RS-232 interface and microcontroller serial communication program

    The serial port of the microcontroller is very useful. Through it, we can transmit the data of the microcontroller system back to the computer for processing or receive data from the computer and perform corresponding actions. Now I will introduce to you the computer's RS-232 interface and the microcontroller serial communication program design method. There are many such articles on www.51hei.com, so you can search for them.
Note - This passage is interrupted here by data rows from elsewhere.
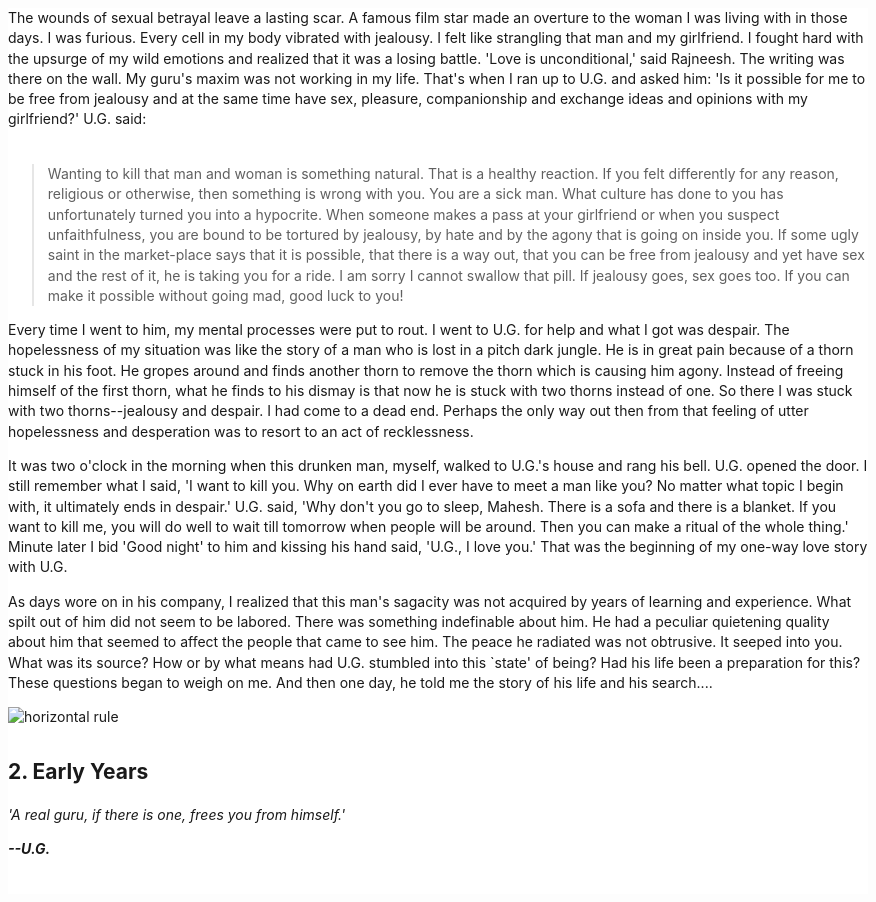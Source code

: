 
The wounds of sexual betrayal leave a lasting scar. A famous film star made an overture to the woman I was living with in those days. I was furious. Every cell in my body vibrated with jealousy. I felt like strangling that man and my girlfriend. I fought hard with the upsurge of my wild emotions and realized that it was a losing battle. 'Love is unconditional,' said Rajneesh. The writing was there on the wall. My guru's maxim was not working in my life. That's when I ran up to U.G. and asked him: 'Is it possible for me to be free from jealousy and at the same time have sex, pleasure, companionship and exchange ideas and opinions with my girlfriend?' U.G. said:  
 

> Wanting to kill that man and woman is something natural. That is a healthy reaction. If you felt differently for any reason, religious or otherwise, then something is wrong with you. You are a sick man. What culture has done to you has unfortunately turned you into a hypocrite. When someone makes a pass at your girlfriend or when you suspect unfaithfulness, you are bound to be tortured by jealousy, by hate and by the agony that is going on inside you. If some ugly saint in the market-place says that it is possible, that there is a way out, that you can be free from jealousy and yet have sex and the rest of it, he is taking you for a ride. I am sorry I cannot swallow that pill. If jealousy goes, sex goes too. If you can make it possible without going mad, good luck to you!  


Every time I went to him, my mental processes were put to rout. I went to U.G. for help and what I got was despair. The hopelessness of my situation was like the story of a man who is lost in a pitch dark jungle. He is in great pain because of a thorn stuck in his foot. He gropes around and finds another thorn to remove the thorn which is causing him agony. Instead of freeing himself of the first thorn, what he finds to his dismay is that now he is stuck with two thorns instead of one. So there I was stuck with two thorns--jealousy and despair. I had come to a dead end. Perhaps the only way out then from that feeling of utter hopelessness and desperation was to resort to an act of recklessness.

It was two o'clock in the morning when this drunken man, myself, walked to U.G.'s house and rang his bell. U.G. opened the door. I still remember what I said, 'I want to kill you. Why on earth did I ever have to meet a man like you? No matter what topic I begin with, it ultimately ends in despair.' U.G. said, 'Why don't you go to sleep, Mahesh. There is a sofa and there is a blanket. If you want to kill me, you will do well to wait till tomorrow when people will be around. Then you can make a ritual of the whole thing.' Minute later I bid 'Good night' to him and kissing his hand said, 'U.G., I love you.' That was the beginning of my one-way love story with U.G.

As days wore on in his company, I realized that this man's sagacity was not acquired by years of learning and experience. What spilt out of him did not seem to be labored. There was something indefinable about him. He had a peculiar quietening quality about him that seemed to affect the people that came to see him. The peace he radiated was not obtrusive. It seeped into you. What was its source? How or by what means had U.G. stumbled into this `state' of being? Had his life been a preparation for this? These questions began to weigh on me. And then one day, he told me the story of his life and his search....

![horizontal rule](../_themes/expeditn/exphorsa.gif)


## 2. Early Years

_'A real guru, if there is one, frees you from himself.'_

**_--U.G._**

 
    Introduction to RS-232:
   In serial communication, both parties are required to use a standard interface so that different devices can be easily connected for communication. RS-232-C interface (also known as EIA RS-232-C) is currently the most commonly used serial communication interface. (The "-C" in "RS-232-C" just means the version of RS-232, so it is the same as the abbreviation "RS-232") It was a standard for serial communication jointly formulated by the American Electronics Industry Association (EIA) in 1970, the Bell System, modem manufacturers and computer terminal manufacturers. Its full name is "Technical Standard for Serial Binary Data Exchange Interface between Data Terminal Equipment (DTE) and Data Communication Equipment (DCE)". The standard stipulates the use of a 25-pin DB-25 connector, specifies the signal content of each pin of the connector, and also specifies the levels of various signals. Later, IBM's PC simplified RS232 into a DB-9 connector, which became the de facto standard. The RS-232 port of industrial control generally only uses three lines: RXD, TXD, and GND.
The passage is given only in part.